_SOURCE INFORMATION_
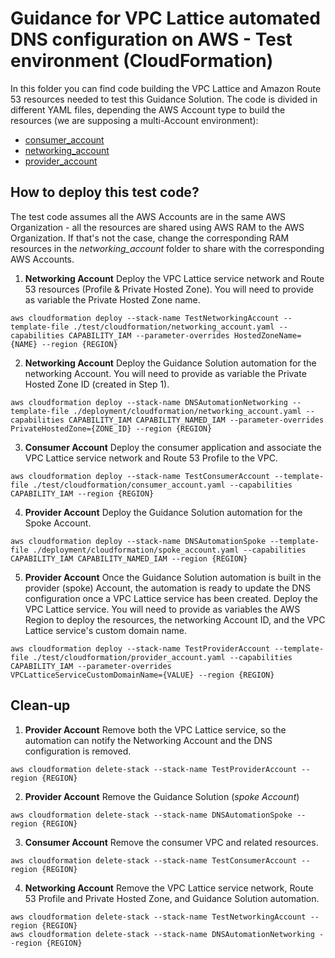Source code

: # Guidance for VPC Lattice automated DNS configuration on AWS - Test environment (CloudFormation)

In this folder you can find code building the VPC Lattice and Amazon Route 53 resources needed to test this Guidance Solution. The code is divided in different YAML files, depending the AWS Account type to build the resources (we are supposing a multi-Account environment):

* [consumer_account](consumer_account.yaml)
* [networking_account](networking_account.yaml)
* [provider_account](provider_account.yaml)

## How to deploy this test code?

The test code assumes all the AWS Accounts are in the same AWS Organization - all the resources are shared using AWS RAM to the AWS Organization. If that's not the case, change the corresponding RAM resources in the *networking_account* folder to share with the corresponding AWS Accounts.

1. **Networking Account** Deploy the VPC Lattice service network and Route 53 resources (Profile & Private Hosted Zone). You will need to provide as variable the Private Hosted Zone name.

```
aws cloudformation deploy --stack-name TestNetworkingAccount --template-file ./test/cloudformation/networking_account.yaml --capabilities CAPABILITY_IAM --parameter-overrides HostedZoneName={NAME} --region {REGION}
```

2. **Networking Account** Deploy the Guidance Solution automation for the networking Account. You will need to provide as variable the Private Hosted Zone ID (created in Step 1).

```
aws cloudformation deploy --stack-name DNSAutomationNetworking --template-file ./deployment/cloudformation/networking_account.yaml --capabilities CAPABILITY_IAM CAPABILITY_NAMED_IAM --parameter-overrides PrivateHostedZone={ZONE_ID} --region {REGION}
```

3. **Consumer Account** Deploy the consumer application and associate the VPC Lattice service network and Route 53 Profile to the VPC.

```
aws cloudformation deploy --stack-name TestConsumerAccount --template-file ./test/cloudformation/consumer_account.yaml --capabilities CAPABILITY_IAM --region {REGION}
```

4. **Provider Account** Deploy the Guidance Solution automation for the Spoke Account.

```
aws cloudformation deploy --stack-name DNSAutomationSpoke --template-file ./deployment/cloudformation/spoke_account.yaml --capabilities CAPABILITY_IAM CAPABILITY_NAMED_IAM --region {REGION}
```

5. **Provider Account** Once the Guidance Solution automation is built in the provider (spoke) Account, the automation is ready to update the DNS configuration once a VPC Lattice service has been created. Deploy the VPC Lattice service. You will need to provide as variables the AWS Region to deploy the resources, the networking Account ID, and the VPC Lattice service's custom domain name.

```
aws cloudformation deploy --stack-name TestProviderAccount --template-file ./test/cloudformation/provider_account.yaml --capabilities CAPABILITY_IAM --parameter-overrides VPCLatticeServiceCustomDomainName={VALUE} --region {REGION}
```

## Clean-up

1. **Provider Account** Remove both the VPC Lattice service, so the automation can notify the Networking Account and the DNS configuration is removed.

```
aws cloudformation delete-stack --stack-name TestProviderAccount --region {REGION}
```

2. **Provider Account** Remove the Guidance Solution (*spoke Account*)

```
aws cloudformation delete-stack --stack-name DNSAutomationSpoke --region {REGION}
```

3. **Consumer Account** Remove the consumer VPC and related resources.

```
aws cloudformation delete-stack --stack-name TestConsumerAccount --region {REGION}
```

4. **Networking Account** Remove the VPC Lattice service network, Route 53 Profile and Private Hosted Zone, and Guidance Solution automation.

```
aws cloudformation delete-stack --stack-name TestNetworkingAccount --region {REGION}
aws cloudformation delete-stack --stack-name DNSAutomationNetworking --region {REGION}
```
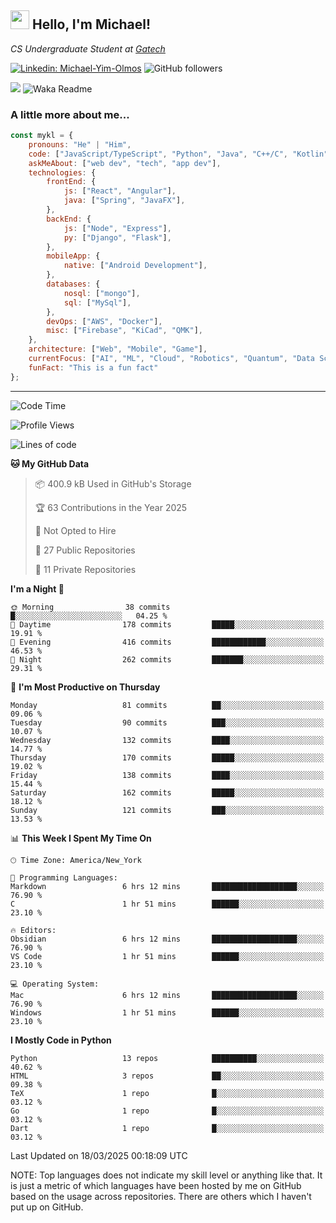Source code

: <h2><img src="https://emojis.slackmojis.com/emojis/images/1531849430/4246/blob-sunglasses.gif?1531849430" width="30"/> Hello, I'm Michael!</h2>
<p><em>CS Undergraduate Student at <a href="https://www.gatech.edu/">Gatech</em></p>

[![Linkedin: Michael-Yim-Olmos](https://img.shields.io/badge/-mykl-blue?style=flat-square&logo=Linkedin&logoColor=white&link=https://www.linkedin.com/in/michael-yim-olmos/)](https://www.linkedin.com/in/michael-yim-olmos/)
![GitHub followers](https://img.shields.io/github/followers/MyKl-Y?label=Follow&style=social)
<!--[![website](https://img.shields.io/badge/Website-46a2f1.svg?&style=flat-square&logo=Google-Chrome&logoColor=white&link=https://anmolsingh.me/)](https://anmolsingh.me/)-->
![](https://visitor-badge.glitch.me/badge?page_id=anmol098.anmol098)
![Waka Readme](https://github.com/anmol098/anmol098/workflows/Waka%20Readme/badge.svg)

<!--👇 Hit in your console or terminal to connect with me.

```bash
npx anmol
```
**👆 This command line tool can be found at [npx anmol](https://github.com/anmol098/npx_card)**-->

### A little more about me...  

```javascript
const mykl = {
    pronouns: "He" | "Him",
    code: ["JavaScript/TypeScript", "Python", "Java", "C++/C", "Kotlin"],
    askMeAbout: ["web dev", "tech", "app dev"],
    technologies: {
        frontEnd: {
            js: ["React", "Angular"],
            java: ["Spring", "JavaFX"],
        },
        backEnd: {
            js: ["Node", "Express"],
            py: ["Django", "Flask"],
        },
        mobileApp: {
            native: ["Android Development"],
        },
        databases: {
            nosql: ["mongo"],
            sql: ["MySql"],
        },
        devOps: ["AWS", "Docker"],
        misc: ["Firebase", "KiCad", "QMK"],
    },
    architecture: ["Web", "Mobile", "Game"],
    currentFocus: ["AI", "ML", "Cloud", "Robotics", "Quantum", "Data Science"],
    funFact: "This is a fun fact"
};
```

---
<!--START_SECTION:waka-->
![Code Time](http://img.shields.io/badge/Code%20Time-422%20hrs%2032%20mins-blue)

![Profile Views](http://img.shields.io/badge/Profile%20Views-0-blue)

![Lines of code](https://img.shields.io/badge/From%20Hello%20World%20I%27ve%20Written-4.8%20million%20lines%20of%20code-blue)

**🐱 My GitHub Data** 

> 📦 400.9 kB Used in GitHub's Storage 
 > 
> 🏆 63 Contributions in the Year 2025
 > 
> 🚫 Not Opted to Hire
 > 
> 📜 27 Public Repositories 
 > 
> 🔑 11 Private Repositories 
 > 
**I'm a Night 🦉** 

```text
🌞 Morning                38 commits          █░░░░░░░░░░░░░░░░░░░░░░░░   04.25 % 
🌆 Daytime                178 commits         █████░░░░░░░░░░░░░░░░░░░░   19.91 % 
🌃 Evening                416 commits         ████████████░░░░░░░░░░░░░   46.53 % 
🌙 Night                  262 commits         ███████░░░░░░░░░░░░░░░░░░   29.31 % 
```
📅 **I'm Most Productive on Thursday** 

```text
Monday                   81 commits          ██░░░░░░░░░░░░░░░░░░░░░░░   09.06 % 
Tuesday                  90 commits          ███░░░░░░░░░░░░░░░░░░░░░░   10.07 % 
Wednesday                132 commits         ████░░░░░░░░░░░░░░░░░░░░░   14.77 % 
Thursday                 170 commits         █████░░░░░░░░░░░░░░░░░░░░   19.02 % 
Friday                   138 commits         ████░░░░░░░░░░░░░░░░░░░░░   15.44 % 
Saturday                 162 commits         █████░░░░░░░░░░░░░░░░░░░░   18.12 % 
Sunday                   121 commits         ███░░░░░░░░░░░░░░░░░░░░░░   13.53 % 
```


📊 **This Week I Spent My Time On** 

```text
🕑︎ Time Zone: America/New_York

💬 Programming Languages: 
Markdown                 6 hrs 12 mins       ███████████████████░░░░░░   76.90 % 
C                        1 hr 51 mins        ██████░░░░░░░░░░░░░░░░░░░   23.10 % 

🔥 Editors: 
Obsidian                 6 hrs 12 mins       ███████████████████░░░░░░   76.90 % 
VS Code                  1 hr 51 mins        ██████░░░░░░░░░░░░░░░░░░░   23.10 % 

💻 Operating System: 
Mac                      6 hrs 12 mins       ███████████████████░░░░░░   76.90 % 
Windows                  1 hr 51 mins        ██████░░░░░░░░░░░░░░░░░░░   23.10 % 
```

**I Mostly Code in Python** 

```text
Python                   13 repos            ██████████░░░░░░░░░░░░░░░   40.62 % 
HTML                     3 repos             ██░░░░░░░░░░░░░░░░░░░░░░░   09.38 % 
TeX                      1 repo              █░░░░░░░░░░░░░░░░░░░░░░░░   03.12 % 
Go                       1 repo              █░░░░░░░░░░░░░░░░░░░░░░░░   03.12 % 
Dart                     1 repo              █░░░░░░░░░░░░░░░░░░░░░░░░   03.12 % 
```




 Last Updated on 18/03/2025 00:18:09 UTC
<!--END_SECTION:waka-->

NOTE: Top languages does not indicate my skill level or anything like that. It is just a metric of which languages have been hosted by me on GitHub based on the usage across repositories. There are others which I haven't put up on GitHub.
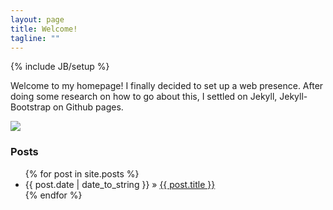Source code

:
 ```yaml
---
layout: page
title: Welcome!
tagline: ""
---
```

{% include JB/setup %}
<div class="row">
	<div class="span9">
		<p>
			Welcome to my homepage! I finally decided to set up a web presence. After doing some research on how to go about this, I settled on Jekyll, Jekyll-Bootstrap on Github pages.
		</p>
	</div>
	<div class="span3">
		<img src="{{ ASSET_PATH }}images/Profile.jpg">
	</div>
</div>

<h3>Posts</h3>

<ul class="posts">
	{% for post in site.posts %}
	<li><span>{{ post.date | date_to_string }}</span> &raquo; <a href="{{ BASE_PATH }}{{ post.url }}">{{ post.title }}</a></li>
	{% endfor %}
</ul>
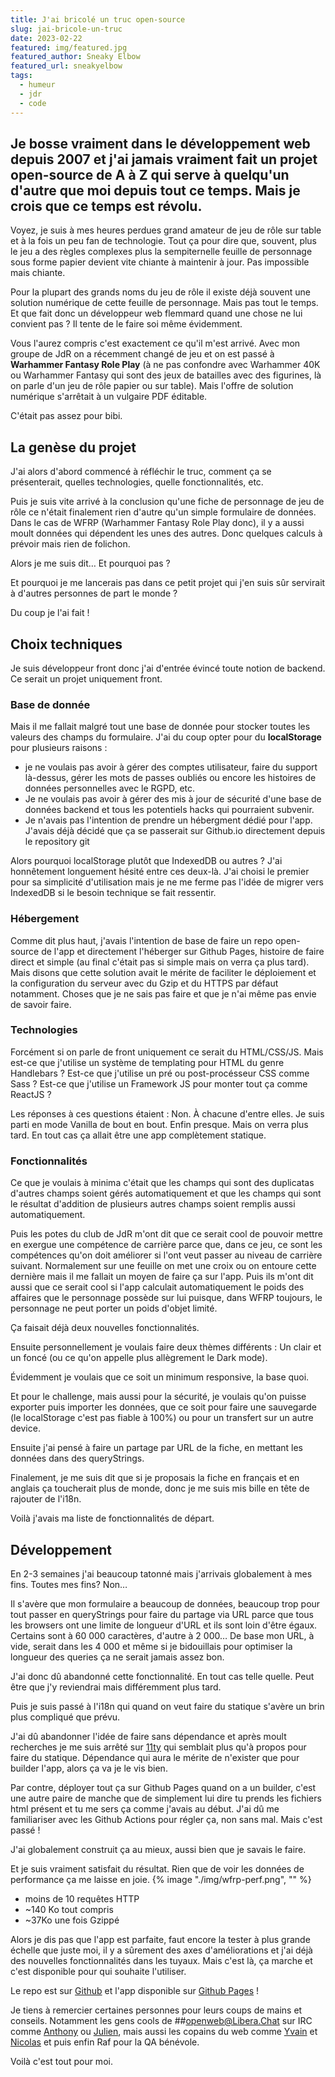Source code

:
 ```yaml
---
title: J'ai bricolé un truc open-source
slug: jai-bricole-un-truc
date: 2023-02-22
featured: img/featured.jpg
featured_author: Sneaky Elbow
featured_url: sneakyelbow
tags:
  - humeur
  - jdr
  - code
---
```


Je bosse vraiment dans le développement web depuis 2007 et j'ai jamais vraiment fait un projet open-source de A à Z qui serve à quelqu'un d'autre que moi depuis tout ce temps. Mais je crois que ce temps est révolu.
---

Voyez, je suis à mes heures perdues grand amateur de jeu de rôle sur table et à la fois un peu fan de technologie. Tout ça pour dire que, souvent, plus le jeu a des règles complexes plus la sempiternelle feuille de personnage sous forme papier devient vite chiante à maintenir à jour. Pas impossible mais chiante.

Pour la plupart des grands noms du jeu de rôle il existe déjà souvent une solution numérique de cette feuille de personnage. Mais pas tout le temps. Et que fait donc un développeur web flemmard quand une chose ne lui convient pas ? Il tente de le faire soi même évidemment.

Vous l'aurez compris c'est exactement ce qu'il m'est arrivé. Avec mon groupe de JdR on a récemment changé de jeu et on est passé à **Warhammer Fantasy Role Play** (à ne pas confondre avec Warhammer 40K ou Warhammer Fantasy qui sont des jeux de batailles avec des figurines, là on parle d'un jeu de rôle papier ou sur table). Mais l'offre de solution numérique s'arrêtait à un vulgaire PDF éditable.

C'était pas assez pour bibi.

## La genèse du projet

J'ai alors d'abord commencé à réfléchir le truc, comment ça se présenterait, quelles technologies, quelle fonctionnalités, etc.

Puis je suis vite arrivé à la conclusion qu'une fiche de personnage de jeu de rôle ce n'était finalement rien d'autre qu'un simple formulaire de données. Dans le cas de WFRP (Warhammer Fantasy Role Play donc), il y a aussi moult données qui dépendent les unes des autres. Donc quelques calculs à prévoir mais rien de folichon.

Alors je me suis dit… Et pourquoi pas ?

Et pourquoi je me lancerais pas dans ce petit projet qui j'en suis sûr servirait à d'autres personnes de part le monde ?

Du coup je l'ai fait !

## Choix techniques

Je suis développeur front donc j'ai d'entrée évincé toute notion de backend. Ce serait un projet uniquement front.

### Base de donnée

Mais il me fallait malgré tout une base de donnée pour stocker toutes les valeurs des champs du formulaire. J'ai du coup opter pour du **localStorage** pour plusieurs raisons :

- je ne voulais pas avoir à gérer des comptes utilisateur, faire du support là-dessus, gérer les mots de passes oubliés ou encore les histoires de données personnelles avec le RGPD, etc.
- Je ne voulais pas avoir à gérer des mis à jour de sécurité d'une base de données backend et tous les potentiels hacks qui pourraient subvenir.
- Je n'avais pas l'intention de prendre un hébergment dédié pour l'app. J'avais déjà décidé que ça se passerait sur Github.io directement depuis le repository git

Alors pourquoi localStorage plutôt que IndexedDB ou autres ? J'ai honnêtement longuement hésité entre ces deux-là. J'ai choisi le premier pour sa simplicité d'utilisation mais je ne me ferme pas l'idée de migrer vers IndexedDB si le besoin technique se fait ressentir.

### Hébergement

Comme dit plus haut, j'avais l'intention de base de faire un repo open-source de l'app et directement l'héberger sur Github Pages, histoire de faire direct et simple (au final c'était pas si simple mais on verra ça plus tard). Mais disons que cette solution avait le mérite de faciliter le déploiement et la configuration du serveur avec du Gzip et du HTTPS par défaut notamment. Choses que je ne sais pas faire et que je n'ai même pas envie de savoir faire.

### Technologies

Forcément si on parle de front uniquement ce serait du HTML/CSS/JS. Mais est-ce que j'utilise un système de templating pour HTML du genre Handlebars ? Est-ce que j'utilise un pré ou post-procésseur CSS comme Sass ? Est-ce que j'utilise un Framework JS pour monter tout ça comme ReactJS ?

Les réponses à ces questions étaient : Non. À chacune d'entre elles. 
Je suis parti en mode Vanilla de bout en bout.
Enfin presque. Mais on verra plus tard. En tout cas ça allait être une app complètement statique.

### Fonctionnalités

Ce que je voulais à minima c'était que les champs qui sont des duplicatas d'autres champs soient gérés automatiquement et que les champs qui sont le résultat d'addition de plusieurs autres champs soient remplis aussi automatiquement.

Puis les potes du club de JdR m'ont dit que ce serait cool de pouvoir mettre en exergue une compétence de carrière parce que, dans ce jeu, ce sont les compétences qu'on doit améliorer si l'ont veut passer au niveau de carrière suivant. Normalement sur une feuille on met une croix ou on entoure cette dernière mais il me fallait un moyen de faire ça sur l'app. 
Puis ils m'ont dit aussi que ce serait cool si l'app calculait automatiquement le poids des affaires que le personnage possède sur lui puisque, dans WFRP toujours, le personnage ne peut porter un poids d'objet limité.

Ça faisait déjà deux nouvelles fonctionnalités.

Ensuite personnellement je voulais faire deux thèmes différents : Un clair et un foncé (ou ce qu'on appelle plus allègrement le Dark mode).

Évidemment je voulais que ce soit un minimum responsive, la base quoi.

Et pour le challenge, mais aussi pour la sécurité, je voulais qu'on puisse exporter puis importer les données, que ce soit pour faire une sauvegarde (le localStorage c'est pas fiable à 100%) ou pour un transfert sur un autre device.

Ensuite j'ai pensé à faire un partage par URL de la fiche, en mettant les données dans des queryStrings.

Finalement, je me suis dit que si je proposais la fiche en français et en anglais ça toucherait plus de monde, donc je me suis mis bille en tête de rajouter de l'i18n.

Voilà j'avais ma liste de fonctionnalités de départ.

## Développement

En 2-3 semaines j'ai beaucoup tatonné mais j'arrivais globalement à mes fins. Toutes mes fins? Non…

Il s'avère que mon formulaire a beaucoup de données, beaucoup trop pour tout passer en queryStrings pour faire du partage via URL parce que tous les browsers ont une limite de longueur d'URL et ils sont loin d'être égaux. Certains sont à 60 000 caractères, d'autre à 2 000… De base mon URL, à vide, serait dans les 4 000 et même si je bidouillais pour optimiser la longueur des queries ça ne serait jamais assez bon. 

J'ai donc dû abandonné cette fonctionnalité. En tout cas telle quelle. Peut être que j'y reviendrai mais différemment plus tard.

Puis je suis passé à l'i18n qui quand on veut faire du statique s'avère un brin plus compliqué que prévu.

J'ai dû abandonner l'idée de faire sans dépendance et après moult recherches je me suis arrêté sur [11ty](https://www.11ty.dev/) qui semblait plus qu'à propos pour faire du statique. Dépendance qui aura le mérite de n'exister que pour builder l'app, alors ça va je le vis bien.

Par contre, déployer tout ça sur Github Pages quand on a un builder, c'est une autre paire de manche que de simplement lui dire tu prends les fichiers html présent et tu me sers ça comme j'avais au début. J'ai dû me familiariser avec les Github Actions pour régler ça, non sans mal. Mais c'est passé !

J'ai globalement construit ça au mieux, aussi bien que je savais le faire.

Et je suis vraiment satisfait du résultat. Rien que de voir les données de performance ça me laisse en joie.
{% image "./img/wfrp-perf.png", "" %}
- moins de 10 requêtes HTTP
- ~140 Ko tout compris
- ~37Ko une fois Gzippé

Alors je dis pas que l'app est parfaite, faut encore la tester à plus grande échelle que juste moi, il y a sûrement des axes d'améliorations et j'ai déjà des nouvelles fonctionnalités dans les tuyaux. 
Mais c'est là, ça marche et c'est disponible pour qui souhaite l'utiliser.

Le repo est sur [Github](https://github.com/GoOz/wfrp-sheet) et l'app disponible sur [Github Pages](https://gooz.github.io/wfrp-sheet/#en) !

Je tiens à remercier certaines personnes pour leurs coups de mains et conseils.
Notamment les gens cools de ##openweb@Libera.Chat sur IRC comme [Anthony](https://indieweb.social/@anthony) ou [Julien](https://pouet.chapril.org/@julienw), mais aussi les copains du web comme [Yvain](https://mamot.fr/@ryuran) et [Nicolas](https://mamot.fr/@nhoizey) et puis enfin Raf pour la QA bénévole.

Voilà c'est tout pour moi.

_WHAT THE TASK ASKS_
Return only the part of the records above that opens with the line containing "Enfin presque. Mais" and closes with the line containing "### Fonctionnalités", ends included.

_RESPONSE FOR THIS EXERCISE_
Enfin presque. Mais on verra plus tard. En tout cas ça allait être une app complètement statique.

### Fonctionnalités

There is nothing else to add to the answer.